- **Your instructions**
Copy out exactly the lines below that run from the one holding "### Background Contrasts" to the one holding "3. **Future**: Test", keeping both of those lines and no others.

- **Records from a data source**
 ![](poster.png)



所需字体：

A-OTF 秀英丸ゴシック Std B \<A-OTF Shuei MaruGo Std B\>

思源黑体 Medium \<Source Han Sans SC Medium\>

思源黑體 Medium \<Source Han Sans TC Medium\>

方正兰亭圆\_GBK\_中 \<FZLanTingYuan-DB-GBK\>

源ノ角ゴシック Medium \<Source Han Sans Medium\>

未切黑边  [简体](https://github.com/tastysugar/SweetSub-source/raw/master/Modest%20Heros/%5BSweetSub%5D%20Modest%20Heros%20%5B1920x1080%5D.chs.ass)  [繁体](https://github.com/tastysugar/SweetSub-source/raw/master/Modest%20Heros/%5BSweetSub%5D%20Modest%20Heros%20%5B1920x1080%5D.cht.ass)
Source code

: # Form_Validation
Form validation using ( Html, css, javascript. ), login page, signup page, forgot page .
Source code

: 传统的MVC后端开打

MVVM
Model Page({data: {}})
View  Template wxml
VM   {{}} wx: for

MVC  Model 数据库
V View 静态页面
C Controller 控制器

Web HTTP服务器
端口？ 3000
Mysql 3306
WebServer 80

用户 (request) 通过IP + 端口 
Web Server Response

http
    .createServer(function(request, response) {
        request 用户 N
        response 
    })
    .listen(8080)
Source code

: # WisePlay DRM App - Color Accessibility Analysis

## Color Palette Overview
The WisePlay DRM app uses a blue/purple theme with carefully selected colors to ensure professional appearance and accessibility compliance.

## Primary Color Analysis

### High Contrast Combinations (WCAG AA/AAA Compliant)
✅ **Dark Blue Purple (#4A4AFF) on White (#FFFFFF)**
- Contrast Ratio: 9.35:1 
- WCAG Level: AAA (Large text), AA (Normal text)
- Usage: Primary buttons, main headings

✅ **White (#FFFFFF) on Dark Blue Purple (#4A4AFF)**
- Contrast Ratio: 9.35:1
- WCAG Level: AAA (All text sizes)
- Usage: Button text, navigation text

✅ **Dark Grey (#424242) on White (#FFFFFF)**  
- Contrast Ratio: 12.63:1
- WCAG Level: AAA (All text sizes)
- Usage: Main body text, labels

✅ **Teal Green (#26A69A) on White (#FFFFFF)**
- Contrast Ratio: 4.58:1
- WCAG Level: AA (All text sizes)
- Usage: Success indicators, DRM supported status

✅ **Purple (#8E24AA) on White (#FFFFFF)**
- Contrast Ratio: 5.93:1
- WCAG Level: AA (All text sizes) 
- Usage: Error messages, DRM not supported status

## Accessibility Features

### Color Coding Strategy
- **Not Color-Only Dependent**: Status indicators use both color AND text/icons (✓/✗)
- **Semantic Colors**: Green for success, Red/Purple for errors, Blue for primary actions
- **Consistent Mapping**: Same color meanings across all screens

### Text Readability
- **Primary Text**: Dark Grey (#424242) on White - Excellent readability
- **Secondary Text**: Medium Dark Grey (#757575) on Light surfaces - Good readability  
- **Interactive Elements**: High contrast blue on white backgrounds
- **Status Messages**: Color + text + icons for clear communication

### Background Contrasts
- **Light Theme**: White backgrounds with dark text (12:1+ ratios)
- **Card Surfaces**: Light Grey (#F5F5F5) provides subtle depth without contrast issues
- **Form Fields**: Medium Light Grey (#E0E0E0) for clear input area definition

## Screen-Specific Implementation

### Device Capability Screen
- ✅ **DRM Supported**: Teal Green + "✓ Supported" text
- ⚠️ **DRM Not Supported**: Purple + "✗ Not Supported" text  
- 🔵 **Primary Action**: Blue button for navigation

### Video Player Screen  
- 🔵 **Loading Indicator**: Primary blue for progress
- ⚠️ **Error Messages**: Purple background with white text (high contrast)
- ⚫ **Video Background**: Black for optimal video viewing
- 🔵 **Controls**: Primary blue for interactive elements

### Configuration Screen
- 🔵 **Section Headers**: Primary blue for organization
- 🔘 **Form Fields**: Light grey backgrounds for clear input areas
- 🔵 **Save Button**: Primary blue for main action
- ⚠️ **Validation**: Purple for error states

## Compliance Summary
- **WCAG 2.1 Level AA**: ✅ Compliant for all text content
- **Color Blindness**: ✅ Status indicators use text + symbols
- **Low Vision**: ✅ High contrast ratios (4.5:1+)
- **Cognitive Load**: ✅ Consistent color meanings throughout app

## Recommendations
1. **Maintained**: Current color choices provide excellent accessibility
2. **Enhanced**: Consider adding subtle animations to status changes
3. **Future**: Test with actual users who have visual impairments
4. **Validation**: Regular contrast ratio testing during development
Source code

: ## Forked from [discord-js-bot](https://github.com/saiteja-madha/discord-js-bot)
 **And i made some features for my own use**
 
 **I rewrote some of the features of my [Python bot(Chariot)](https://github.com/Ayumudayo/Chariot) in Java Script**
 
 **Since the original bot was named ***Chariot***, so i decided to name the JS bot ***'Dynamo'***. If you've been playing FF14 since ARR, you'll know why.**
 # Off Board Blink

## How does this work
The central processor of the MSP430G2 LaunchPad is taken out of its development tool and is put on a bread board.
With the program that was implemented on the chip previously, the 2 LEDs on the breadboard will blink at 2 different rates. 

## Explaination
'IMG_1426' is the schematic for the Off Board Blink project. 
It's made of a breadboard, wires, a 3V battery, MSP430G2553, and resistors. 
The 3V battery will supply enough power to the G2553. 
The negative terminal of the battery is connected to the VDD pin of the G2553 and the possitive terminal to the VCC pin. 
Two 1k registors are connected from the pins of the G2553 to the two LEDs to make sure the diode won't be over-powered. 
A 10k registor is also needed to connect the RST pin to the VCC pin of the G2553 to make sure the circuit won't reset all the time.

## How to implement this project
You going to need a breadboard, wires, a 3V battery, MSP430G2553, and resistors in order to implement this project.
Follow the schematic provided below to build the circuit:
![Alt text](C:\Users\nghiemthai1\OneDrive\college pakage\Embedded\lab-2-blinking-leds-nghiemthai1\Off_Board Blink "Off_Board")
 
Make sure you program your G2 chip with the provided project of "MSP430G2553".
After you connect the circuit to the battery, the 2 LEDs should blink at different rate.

- **Result below**
### Background Contrasts
- **Light Theme**: White backgrounds with dark text (12:1+ ratios)
- **Card Surfaces**: Light Grey (#F5F5F5) provides subtle depth without contrast issues
- **Form Fields**: Medium Light Grey (#E0E0E0) for clear input area definition

## Screen-Specific Implementation

### Device Capability Screen
- ✅ **DRM Supported**: Teal Green + "✓ Supported" text
- ⚠️ **DRM Not Supported**: Purple + "✗ Not Supported" text  
- 🔵 **Primary Action**: Blue button for navigation

### Video Player Screen  
- 🔵 **Loading Indicator**: Primary blue for progress
- ⚠️ **Error Messages**: Purple background with white text (high contrast)
- ⚫ **Video Background**: Black for optimal video viewing
- 🔵 **Controls**: Primary blue for interactive elements

### Configuration Screen
- 🔵 **Section Headers**: Primary blue for organization
- 🔘 **Form Fields**: Light grey backgrounds for clear input areas
- 🔵 **Save Button**: Primary blue for main action
- ⚠️ **Validation**: Purple for error states

## Compliance Summary
- **WCAG 2.1 Level AA**: ✅ Compliant for all text content
- **Color Blindness**: ✅ Status indicators use text + symbols
- **Low Vision**: ✅ High contrast ratios (4.5:1+)
- **Cognitive Load**: ✅ Consistent color meanings throughout app

## Recommendations
1. **Maintained**: Current color choices provide excellent accessibility
2. **Enhanced**: Consider adding subtle animations to status changes
3. **Future**: Test with actual users who have visual impairments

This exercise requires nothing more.